**Source records:**
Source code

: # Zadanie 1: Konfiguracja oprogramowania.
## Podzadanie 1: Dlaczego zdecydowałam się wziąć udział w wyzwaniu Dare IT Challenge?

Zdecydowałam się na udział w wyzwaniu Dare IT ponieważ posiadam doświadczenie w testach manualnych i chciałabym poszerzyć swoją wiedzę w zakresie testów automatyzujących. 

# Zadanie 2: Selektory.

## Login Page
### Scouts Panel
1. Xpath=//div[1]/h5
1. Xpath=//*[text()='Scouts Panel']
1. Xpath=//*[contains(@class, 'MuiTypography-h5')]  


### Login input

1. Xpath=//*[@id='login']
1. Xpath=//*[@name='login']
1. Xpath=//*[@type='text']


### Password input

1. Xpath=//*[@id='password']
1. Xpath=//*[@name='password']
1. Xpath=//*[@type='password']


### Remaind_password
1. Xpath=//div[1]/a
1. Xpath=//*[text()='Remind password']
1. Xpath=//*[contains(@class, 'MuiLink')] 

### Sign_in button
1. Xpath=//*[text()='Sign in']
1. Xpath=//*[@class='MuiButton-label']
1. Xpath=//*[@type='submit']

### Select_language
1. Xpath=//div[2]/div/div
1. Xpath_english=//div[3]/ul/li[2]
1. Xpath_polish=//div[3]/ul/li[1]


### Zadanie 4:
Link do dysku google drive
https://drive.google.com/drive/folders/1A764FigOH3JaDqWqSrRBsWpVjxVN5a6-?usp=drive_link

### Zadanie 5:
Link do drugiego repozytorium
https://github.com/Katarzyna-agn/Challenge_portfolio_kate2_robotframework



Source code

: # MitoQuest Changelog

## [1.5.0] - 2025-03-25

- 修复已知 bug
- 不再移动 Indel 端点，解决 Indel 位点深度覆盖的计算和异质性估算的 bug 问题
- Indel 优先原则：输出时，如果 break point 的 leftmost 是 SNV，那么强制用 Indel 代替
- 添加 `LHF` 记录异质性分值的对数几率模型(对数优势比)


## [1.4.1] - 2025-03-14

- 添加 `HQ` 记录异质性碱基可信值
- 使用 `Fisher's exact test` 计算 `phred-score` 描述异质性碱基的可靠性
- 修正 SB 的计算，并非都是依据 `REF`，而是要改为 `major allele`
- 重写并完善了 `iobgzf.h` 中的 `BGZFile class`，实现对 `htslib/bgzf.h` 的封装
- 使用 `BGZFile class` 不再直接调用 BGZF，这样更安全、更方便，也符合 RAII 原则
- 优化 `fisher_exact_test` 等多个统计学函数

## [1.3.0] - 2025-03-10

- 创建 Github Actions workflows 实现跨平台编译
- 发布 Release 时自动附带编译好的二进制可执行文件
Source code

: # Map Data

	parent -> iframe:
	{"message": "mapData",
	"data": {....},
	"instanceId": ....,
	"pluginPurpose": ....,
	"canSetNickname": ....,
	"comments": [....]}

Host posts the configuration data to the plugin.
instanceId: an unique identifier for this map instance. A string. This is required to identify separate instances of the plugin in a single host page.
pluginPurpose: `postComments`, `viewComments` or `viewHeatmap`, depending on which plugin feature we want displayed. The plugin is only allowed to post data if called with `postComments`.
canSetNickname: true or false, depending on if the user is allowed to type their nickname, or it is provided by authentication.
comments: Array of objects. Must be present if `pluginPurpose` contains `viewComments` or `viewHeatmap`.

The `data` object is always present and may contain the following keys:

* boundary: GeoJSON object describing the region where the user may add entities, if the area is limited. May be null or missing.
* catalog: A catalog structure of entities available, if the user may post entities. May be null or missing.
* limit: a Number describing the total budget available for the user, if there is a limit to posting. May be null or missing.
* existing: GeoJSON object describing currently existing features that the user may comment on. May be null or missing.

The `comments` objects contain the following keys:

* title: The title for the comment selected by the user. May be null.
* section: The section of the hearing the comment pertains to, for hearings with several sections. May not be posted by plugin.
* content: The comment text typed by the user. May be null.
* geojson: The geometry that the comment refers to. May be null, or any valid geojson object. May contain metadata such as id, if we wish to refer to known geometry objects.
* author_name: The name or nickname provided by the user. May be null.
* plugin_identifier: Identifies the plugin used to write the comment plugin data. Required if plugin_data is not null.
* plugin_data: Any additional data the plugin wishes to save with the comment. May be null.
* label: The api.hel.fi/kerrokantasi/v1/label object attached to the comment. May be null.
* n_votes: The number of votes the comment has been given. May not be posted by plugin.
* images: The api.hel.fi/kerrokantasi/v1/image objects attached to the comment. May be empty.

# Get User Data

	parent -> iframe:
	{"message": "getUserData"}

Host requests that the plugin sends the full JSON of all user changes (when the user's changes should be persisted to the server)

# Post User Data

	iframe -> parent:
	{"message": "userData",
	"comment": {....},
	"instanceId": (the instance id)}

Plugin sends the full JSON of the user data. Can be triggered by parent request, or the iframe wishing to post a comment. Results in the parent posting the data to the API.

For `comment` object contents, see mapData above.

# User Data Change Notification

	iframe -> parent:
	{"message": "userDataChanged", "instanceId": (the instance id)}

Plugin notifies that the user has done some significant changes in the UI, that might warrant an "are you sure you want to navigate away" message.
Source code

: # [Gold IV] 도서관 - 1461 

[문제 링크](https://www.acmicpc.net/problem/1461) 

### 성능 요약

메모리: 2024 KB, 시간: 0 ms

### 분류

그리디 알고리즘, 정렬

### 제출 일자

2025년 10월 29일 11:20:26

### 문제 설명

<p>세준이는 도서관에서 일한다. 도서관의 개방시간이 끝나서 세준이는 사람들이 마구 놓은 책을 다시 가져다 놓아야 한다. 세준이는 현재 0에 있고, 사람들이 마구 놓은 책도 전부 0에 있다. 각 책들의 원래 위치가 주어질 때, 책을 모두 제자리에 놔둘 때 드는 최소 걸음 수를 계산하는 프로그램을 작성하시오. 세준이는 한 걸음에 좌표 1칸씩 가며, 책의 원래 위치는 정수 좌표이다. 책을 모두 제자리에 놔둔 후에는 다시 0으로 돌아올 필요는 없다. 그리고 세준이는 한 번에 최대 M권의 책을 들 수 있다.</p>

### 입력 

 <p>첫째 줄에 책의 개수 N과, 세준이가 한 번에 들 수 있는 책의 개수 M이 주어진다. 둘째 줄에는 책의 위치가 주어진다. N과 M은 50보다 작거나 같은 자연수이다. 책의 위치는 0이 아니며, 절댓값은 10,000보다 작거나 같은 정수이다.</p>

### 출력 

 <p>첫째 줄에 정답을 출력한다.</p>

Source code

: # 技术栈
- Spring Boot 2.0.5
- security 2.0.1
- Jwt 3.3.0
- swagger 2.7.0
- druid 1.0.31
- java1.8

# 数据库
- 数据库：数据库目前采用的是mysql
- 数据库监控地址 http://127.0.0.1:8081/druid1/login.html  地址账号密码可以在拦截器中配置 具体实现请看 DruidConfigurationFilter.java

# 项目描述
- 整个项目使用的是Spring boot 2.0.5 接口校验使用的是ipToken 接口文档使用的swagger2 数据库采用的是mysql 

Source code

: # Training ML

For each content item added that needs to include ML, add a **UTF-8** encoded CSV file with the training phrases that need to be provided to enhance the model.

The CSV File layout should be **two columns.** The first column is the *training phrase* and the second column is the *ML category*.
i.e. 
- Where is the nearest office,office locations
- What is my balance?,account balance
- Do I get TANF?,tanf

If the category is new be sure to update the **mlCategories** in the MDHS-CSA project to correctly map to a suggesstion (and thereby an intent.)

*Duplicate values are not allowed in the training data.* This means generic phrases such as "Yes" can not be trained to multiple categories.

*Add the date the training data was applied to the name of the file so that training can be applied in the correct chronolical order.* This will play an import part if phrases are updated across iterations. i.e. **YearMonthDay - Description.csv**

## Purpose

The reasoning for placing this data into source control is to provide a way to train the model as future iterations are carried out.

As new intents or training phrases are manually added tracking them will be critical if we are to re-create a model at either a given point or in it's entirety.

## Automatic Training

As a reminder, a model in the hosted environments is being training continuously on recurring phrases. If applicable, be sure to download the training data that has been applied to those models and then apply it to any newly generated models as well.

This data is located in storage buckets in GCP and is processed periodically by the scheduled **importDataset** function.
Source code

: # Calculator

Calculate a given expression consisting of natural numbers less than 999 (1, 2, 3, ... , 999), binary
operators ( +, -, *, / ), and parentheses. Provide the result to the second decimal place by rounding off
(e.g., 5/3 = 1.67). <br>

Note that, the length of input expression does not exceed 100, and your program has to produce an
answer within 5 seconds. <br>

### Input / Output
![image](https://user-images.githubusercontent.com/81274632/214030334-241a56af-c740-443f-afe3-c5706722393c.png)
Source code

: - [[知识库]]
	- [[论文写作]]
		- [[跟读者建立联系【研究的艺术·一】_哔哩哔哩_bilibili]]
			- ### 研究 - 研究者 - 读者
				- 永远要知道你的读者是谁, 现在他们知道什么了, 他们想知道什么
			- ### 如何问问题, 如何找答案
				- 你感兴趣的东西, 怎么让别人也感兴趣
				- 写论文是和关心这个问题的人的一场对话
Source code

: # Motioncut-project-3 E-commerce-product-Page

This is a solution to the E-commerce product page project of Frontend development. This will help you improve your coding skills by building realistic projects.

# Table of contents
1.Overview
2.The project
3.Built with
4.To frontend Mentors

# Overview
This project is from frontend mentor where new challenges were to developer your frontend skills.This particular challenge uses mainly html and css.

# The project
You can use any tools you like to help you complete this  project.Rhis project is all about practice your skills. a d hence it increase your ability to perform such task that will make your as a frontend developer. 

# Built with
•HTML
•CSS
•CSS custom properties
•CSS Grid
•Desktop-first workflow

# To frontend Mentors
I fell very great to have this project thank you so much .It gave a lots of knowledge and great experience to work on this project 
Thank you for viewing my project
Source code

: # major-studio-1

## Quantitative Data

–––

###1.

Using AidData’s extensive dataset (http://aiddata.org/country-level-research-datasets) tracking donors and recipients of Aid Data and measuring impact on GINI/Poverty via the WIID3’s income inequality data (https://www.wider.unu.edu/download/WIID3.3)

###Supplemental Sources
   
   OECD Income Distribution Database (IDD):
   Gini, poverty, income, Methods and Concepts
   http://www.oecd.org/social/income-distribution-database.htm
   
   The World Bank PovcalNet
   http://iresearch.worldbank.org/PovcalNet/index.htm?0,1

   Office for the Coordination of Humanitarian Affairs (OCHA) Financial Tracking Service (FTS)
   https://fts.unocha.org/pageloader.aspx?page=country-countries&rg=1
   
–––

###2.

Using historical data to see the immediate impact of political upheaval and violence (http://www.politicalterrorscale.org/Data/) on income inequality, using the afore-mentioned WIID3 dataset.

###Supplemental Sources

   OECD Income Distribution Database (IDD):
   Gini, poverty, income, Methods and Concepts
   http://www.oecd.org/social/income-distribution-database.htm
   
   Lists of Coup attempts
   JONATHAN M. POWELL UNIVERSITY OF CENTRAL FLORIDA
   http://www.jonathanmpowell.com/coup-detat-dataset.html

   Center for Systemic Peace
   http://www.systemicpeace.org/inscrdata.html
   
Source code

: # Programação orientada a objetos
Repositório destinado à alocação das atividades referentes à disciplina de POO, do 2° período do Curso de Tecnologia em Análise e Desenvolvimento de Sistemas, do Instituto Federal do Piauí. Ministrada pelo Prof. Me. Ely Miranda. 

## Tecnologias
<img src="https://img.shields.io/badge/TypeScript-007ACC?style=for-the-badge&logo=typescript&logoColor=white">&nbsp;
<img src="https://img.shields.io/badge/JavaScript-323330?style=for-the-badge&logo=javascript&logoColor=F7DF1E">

**To do:** State the number of lines in these entries where the word "added" occurs, without any other words.

**Written answer:** 2